*DATA SECTION*
+ + + + + + +
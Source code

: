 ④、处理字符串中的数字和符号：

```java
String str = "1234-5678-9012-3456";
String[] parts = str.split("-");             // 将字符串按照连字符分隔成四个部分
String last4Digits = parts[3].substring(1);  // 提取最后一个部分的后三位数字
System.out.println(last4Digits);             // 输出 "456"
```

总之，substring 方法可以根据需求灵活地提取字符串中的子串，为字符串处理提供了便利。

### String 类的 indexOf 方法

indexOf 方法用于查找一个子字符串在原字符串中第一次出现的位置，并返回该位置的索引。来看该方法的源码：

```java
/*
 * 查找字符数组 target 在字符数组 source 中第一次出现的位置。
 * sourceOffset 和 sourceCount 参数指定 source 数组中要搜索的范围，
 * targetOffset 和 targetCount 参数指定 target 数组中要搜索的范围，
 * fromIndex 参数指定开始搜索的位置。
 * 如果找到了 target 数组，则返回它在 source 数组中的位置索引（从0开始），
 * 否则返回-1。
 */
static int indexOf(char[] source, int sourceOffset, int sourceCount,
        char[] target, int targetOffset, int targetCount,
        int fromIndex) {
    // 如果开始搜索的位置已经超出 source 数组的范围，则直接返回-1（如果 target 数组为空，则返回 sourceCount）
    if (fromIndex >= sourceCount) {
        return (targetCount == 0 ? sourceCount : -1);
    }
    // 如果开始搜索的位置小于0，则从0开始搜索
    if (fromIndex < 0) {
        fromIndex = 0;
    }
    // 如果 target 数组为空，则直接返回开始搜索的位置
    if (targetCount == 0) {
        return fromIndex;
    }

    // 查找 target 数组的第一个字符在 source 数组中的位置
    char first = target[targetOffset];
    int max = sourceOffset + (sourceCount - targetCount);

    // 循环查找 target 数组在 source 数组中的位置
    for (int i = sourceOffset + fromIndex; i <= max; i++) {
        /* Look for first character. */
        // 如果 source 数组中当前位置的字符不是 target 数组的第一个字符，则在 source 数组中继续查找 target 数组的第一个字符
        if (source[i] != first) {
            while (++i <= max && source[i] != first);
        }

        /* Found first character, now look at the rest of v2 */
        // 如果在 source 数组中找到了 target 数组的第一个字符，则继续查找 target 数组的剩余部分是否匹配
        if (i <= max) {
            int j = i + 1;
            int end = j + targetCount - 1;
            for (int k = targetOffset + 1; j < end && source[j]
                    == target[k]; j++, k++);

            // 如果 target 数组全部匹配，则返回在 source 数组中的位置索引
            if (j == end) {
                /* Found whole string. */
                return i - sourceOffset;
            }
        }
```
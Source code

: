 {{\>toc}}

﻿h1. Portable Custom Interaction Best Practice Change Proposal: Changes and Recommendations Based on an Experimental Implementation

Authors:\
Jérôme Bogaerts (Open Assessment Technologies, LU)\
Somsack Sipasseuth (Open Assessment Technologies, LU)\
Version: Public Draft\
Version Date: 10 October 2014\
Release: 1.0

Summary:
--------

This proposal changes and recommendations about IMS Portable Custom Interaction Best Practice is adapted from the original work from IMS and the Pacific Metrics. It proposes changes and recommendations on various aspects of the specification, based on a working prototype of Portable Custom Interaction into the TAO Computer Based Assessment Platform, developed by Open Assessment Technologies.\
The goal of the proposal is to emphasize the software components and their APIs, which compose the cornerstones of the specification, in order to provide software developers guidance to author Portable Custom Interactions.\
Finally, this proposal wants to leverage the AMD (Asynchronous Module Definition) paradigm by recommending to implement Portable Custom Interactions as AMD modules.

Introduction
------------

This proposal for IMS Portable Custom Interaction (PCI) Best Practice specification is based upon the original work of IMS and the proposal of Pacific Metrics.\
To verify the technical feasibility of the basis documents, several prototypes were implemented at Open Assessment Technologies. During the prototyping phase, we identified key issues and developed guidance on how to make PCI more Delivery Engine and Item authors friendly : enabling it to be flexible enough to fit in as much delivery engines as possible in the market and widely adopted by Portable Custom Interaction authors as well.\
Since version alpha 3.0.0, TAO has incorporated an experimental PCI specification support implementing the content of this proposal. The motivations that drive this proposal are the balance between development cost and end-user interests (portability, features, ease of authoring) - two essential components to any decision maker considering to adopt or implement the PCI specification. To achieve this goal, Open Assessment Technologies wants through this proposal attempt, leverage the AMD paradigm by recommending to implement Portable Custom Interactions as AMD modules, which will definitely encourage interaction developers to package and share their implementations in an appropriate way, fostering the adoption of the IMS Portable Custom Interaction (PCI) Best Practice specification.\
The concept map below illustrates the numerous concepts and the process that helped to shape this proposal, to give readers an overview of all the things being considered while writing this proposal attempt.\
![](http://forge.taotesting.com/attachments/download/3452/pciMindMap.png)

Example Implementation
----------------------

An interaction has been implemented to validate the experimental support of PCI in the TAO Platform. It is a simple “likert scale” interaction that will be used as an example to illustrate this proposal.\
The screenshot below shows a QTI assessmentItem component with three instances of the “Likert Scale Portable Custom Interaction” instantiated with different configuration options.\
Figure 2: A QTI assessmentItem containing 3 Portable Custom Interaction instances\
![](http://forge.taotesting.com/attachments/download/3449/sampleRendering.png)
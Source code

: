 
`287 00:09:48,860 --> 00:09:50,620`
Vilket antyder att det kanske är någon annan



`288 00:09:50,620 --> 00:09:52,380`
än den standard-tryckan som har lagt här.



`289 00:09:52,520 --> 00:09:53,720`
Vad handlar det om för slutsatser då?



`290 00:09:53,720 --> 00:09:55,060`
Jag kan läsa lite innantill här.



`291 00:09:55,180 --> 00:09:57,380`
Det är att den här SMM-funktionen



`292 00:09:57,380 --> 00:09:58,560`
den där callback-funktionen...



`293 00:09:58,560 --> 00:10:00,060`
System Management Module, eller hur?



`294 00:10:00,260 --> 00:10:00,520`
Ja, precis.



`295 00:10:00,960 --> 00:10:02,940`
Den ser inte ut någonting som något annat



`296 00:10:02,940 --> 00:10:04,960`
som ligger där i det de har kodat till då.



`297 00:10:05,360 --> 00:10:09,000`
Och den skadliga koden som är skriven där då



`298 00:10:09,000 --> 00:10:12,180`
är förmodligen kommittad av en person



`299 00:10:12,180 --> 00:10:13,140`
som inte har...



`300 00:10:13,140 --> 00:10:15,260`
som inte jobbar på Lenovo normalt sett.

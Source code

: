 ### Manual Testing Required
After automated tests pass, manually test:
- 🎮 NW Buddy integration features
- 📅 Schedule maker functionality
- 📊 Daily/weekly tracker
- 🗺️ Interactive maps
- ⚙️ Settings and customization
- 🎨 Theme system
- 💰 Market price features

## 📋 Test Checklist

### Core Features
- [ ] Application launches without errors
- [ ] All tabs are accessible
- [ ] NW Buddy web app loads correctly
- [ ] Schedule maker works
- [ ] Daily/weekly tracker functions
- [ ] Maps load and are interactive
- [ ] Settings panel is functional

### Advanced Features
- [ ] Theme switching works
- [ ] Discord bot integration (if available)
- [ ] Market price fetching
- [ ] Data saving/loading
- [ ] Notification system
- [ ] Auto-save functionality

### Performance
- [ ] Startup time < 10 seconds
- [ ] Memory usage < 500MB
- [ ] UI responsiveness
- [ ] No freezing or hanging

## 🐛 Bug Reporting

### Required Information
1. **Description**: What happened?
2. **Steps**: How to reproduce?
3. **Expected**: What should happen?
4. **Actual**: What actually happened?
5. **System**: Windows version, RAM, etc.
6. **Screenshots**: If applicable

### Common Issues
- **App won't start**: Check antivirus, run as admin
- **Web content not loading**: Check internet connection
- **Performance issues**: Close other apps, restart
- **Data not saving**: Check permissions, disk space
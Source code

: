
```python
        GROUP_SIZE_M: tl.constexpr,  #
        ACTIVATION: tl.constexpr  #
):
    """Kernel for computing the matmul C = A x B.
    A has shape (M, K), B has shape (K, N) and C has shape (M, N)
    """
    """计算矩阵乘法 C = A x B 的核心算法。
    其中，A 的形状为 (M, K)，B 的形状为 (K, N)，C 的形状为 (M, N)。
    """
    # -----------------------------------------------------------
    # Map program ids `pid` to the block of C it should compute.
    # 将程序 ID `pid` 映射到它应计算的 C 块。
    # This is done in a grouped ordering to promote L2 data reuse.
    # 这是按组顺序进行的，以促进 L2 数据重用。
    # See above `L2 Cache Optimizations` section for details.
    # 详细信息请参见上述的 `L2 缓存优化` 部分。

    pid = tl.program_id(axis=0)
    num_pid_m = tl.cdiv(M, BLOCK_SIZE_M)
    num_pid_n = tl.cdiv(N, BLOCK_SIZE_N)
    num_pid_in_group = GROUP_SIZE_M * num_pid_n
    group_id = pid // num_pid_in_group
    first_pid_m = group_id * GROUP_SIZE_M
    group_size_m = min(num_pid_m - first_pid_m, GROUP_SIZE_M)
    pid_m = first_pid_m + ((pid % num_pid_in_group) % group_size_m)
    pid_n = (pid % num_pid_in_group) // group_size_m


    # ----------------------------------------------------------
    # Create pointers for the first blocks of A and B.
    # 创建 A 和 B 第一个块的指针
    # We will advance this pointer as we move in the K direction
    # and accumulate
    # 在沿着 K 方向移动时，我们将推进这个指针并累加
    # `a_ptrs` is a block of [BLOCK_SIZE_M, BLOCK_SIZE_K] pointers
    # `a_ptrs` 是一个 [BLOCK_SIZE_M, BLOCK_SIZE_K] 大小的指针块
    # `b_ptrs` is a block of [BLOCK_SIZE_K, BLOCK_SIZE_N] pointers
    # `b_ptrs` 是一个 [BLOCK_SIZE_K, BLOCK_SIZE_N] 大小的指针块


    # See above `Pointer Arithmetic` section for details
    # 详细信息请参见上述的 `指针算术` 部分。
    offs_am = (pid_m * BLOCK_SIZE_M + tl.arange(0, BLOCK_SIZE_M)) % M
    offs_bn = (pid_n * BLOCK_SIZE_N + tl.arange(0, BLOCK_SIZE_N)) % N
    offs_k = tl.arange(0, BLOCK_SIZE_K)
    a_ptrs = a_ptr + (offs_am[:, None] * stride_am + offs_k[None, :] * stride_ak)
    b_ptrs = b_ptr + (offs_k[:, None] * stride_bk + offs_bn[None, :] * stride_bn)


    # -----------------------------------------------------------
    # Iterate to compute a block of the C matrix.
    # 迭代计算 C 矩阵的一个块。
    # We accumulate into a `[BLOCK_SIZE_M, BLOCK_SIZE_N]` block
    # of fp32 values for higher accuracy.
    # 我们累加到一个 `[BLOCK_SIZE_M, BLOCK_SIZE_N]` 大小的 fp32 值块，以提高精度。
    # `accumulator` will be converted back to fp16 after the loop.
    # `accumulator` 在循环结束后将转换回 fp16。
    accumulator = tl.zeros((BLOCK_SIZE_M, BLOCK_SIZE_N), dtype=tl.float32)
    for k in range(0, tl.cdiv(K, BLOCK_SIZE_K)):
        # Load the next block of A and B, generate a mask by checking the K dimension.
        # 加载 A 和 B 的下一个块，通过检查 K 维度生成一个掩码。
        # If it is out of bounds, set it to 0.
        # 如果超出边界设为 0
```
+ + + + + + +
*TASK DIRECTIONS*
Every line of the records that includes the word "integration" should be gathered.

*WRITTEN SOLUTION*
- 🎮 NW Buddy integration features
- [ ] Discord bot integration (if available)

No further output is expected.